• [EXERCISE DESCRIPTION]
Filter this data down to the lines that hold "listen", and copy them.
=== Section Start ===
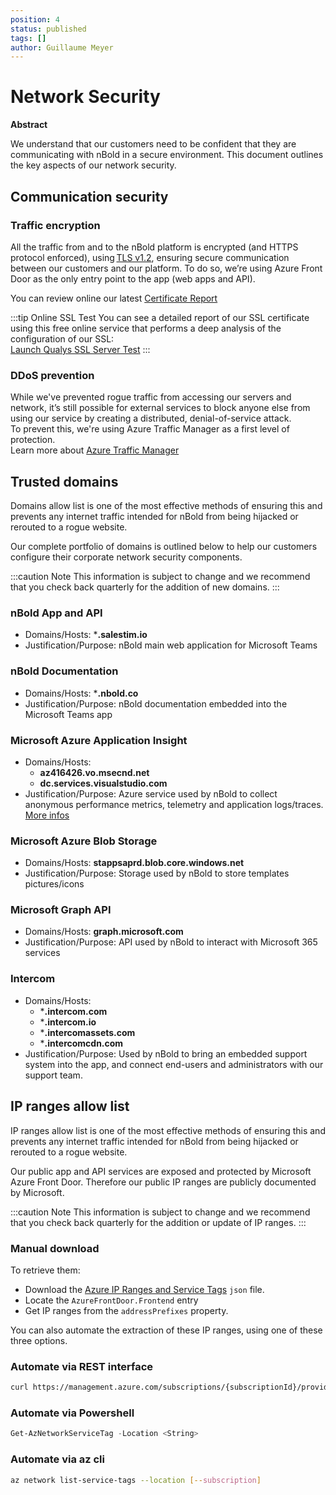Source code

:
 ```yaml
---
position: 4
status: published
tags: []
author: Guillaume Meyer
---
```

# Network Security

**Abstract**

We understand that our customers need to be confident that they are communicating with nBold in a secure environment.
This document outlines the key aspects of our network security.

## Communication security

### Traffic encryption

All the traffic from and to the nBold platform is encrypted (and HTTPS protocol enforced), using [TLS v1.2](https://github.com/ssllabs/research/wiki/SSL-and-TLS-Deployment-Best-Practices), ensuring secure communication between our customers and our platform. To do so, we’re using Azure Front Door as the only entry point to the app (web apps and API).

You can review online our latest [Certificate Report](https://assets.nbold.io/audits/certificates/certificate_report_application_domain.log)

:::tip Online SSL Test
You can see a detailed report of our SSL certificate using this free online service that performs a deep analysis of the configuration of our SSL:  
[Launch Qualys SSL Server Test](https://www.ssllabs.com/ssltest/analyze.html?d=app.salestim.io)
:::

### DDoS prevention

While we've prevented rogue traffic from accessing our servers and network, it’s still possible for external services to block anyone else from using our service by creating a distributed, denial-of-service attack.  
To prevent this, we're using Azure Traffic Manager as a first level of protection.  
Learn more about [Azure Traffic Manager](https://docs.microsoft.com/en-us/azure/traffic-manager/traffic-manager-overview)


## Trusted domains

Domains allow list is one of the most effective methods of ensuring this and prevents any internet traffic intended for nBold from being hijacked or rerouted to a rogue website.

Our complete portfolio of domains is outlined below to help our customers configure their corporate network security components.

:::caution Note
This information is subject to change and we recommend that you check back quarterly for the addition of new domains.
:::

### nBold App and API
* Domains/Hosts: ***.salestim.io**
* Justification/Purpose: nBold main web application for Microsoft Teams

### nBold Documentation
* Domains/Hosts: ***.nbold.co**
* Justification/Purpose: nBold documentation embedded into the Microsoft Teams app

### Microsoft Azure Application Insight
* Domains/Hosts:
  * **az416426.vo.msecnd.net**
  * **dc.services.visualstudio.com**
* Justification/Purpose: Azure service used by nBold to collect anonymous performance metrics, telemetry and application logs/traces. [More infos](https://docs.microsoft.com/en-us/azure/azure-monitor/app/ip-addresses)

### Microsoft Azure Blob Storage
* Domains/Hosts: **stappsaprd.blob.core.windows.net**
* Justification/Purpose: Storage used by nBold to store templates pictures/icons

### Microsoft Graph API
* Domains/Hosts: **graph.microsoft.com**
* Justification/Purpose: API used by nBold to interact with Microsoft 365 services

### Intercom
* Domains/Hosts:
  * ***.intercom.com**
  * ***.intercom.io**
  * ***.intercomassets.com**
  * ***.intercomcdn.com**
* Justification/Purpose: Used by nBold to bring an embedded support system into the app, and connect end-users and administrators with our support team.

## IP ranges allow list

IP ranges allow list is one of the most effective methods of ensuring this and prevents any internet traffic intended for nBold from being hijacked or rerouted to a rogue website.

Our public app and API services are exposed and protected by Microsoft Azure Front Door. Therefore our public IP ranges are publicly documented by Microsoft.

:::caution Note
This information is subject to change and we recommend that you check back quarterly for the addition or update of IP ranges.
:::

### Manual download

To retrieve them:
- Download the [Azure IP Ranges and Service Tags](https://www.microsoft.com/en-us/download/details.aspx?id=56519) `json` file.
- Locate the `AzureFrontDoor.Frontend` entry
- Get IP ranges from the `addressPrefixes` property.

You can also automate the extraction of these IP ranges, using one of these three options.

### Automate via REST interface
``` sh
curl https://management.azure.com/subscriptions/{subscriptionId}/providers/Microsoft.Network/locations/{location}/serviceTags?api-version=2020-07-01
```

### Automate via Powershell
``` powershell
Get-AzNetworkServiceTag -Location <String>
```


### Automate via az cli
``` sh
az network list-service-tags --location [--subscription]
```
=== Section End ===
=== Section Start ===
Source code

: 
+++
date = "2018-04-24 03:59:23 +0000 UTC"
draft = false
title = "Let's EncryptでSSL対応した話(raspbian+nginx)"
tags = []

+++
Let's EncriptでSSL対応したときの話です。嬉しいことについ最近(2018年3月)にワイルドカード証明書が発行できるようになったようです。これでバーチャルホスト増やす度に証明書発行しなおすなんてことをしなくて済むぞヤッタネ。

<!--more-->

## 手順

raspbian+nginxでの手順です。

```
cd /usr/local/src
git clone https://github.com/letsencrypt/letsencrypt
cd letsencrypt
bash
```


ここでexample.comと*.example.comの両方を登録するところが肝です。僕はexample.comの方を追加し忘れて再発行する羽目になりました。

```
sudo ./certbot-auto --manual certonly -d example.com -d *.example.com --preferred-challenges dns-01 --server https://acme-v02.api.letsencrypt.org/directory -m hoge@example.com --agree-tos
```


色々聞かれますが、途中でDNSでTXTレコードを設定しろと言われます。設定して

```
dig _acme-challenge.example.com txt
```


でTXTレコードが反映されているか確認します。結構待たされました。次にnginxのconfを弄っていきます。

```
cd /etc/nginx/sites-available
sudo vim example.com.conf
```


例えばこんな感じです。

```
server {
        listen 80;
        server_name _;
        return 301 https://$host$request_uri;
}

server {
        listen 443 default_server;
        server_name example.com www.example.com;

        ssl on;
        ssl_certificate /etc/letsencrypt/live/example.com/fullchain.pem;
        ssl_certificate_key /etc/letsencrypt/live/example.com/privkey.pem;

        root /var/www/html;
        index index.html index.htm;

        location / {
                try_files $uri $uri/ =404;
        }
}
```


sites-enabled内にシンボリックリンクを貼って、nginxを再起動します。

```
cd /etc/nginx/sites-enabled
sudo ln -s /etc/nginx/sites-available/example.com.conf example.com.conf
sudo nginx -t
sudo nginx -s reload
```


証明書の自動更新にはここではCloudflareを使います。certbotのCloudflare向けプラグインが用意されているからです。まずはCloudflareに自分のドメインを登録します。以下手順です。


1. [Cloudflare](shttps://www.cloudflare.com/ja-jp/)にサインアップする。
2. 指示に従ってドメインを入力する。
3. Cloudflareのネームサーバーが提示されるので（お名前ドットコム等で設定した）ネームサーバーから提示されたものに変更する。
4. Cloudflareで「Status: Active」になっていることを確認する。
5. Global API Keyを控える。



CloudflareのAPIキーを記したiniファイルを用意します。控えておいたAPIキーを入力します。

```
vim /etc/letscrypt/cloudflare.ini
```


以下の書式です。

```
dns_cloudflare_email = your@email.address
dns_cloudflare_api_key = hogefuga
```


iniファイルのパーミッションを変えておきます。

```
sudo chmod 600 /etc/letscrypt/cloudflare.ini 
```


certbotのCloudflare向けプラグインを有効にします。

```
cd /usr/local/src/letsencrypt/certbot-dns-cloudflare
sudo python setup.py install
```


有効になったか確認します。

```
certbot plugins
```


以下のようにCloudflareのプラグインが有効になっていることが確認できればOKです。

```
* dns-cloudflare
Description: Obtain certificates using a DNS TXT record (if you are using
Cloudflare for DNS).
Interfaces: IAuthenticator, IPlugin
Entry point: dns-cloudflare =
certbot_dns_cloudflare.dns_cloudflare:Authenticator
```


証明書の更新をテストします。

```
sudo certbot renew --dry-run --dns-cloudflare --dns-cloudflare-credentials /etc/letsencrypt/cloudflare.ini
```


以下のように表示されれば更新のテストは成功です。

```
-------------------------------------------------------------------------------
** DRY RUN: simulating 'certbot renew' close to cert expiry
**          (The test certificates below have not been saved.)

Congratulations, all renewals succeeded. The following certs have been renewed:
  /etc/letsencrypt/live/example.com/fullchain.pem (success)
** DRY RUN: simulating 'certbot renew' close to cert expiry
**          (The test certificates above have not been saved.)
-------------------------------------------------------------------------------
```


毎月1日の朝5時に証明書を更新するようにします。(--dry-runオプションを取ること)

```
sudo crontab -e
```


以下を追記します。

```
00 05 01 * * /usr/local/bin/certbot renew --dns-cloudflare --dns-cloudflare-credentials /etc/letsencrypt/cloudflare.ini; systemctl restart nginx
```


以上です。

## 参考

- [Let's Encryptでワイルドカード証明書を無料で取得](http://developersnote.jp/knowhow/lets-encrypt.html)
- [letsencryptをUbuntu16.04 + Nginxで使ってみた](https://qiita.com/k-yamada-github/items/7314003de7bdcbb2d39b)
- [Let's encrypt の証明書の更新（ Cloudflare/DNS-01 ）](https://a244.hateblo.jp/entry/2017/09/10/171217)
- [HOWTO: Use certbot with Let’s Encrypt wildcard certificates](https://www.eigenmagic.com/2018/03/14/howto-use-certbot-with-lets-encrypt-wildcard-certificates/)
=== Section End ===
• [RESPONSE]
        listen 80;
        listen 443 default_server;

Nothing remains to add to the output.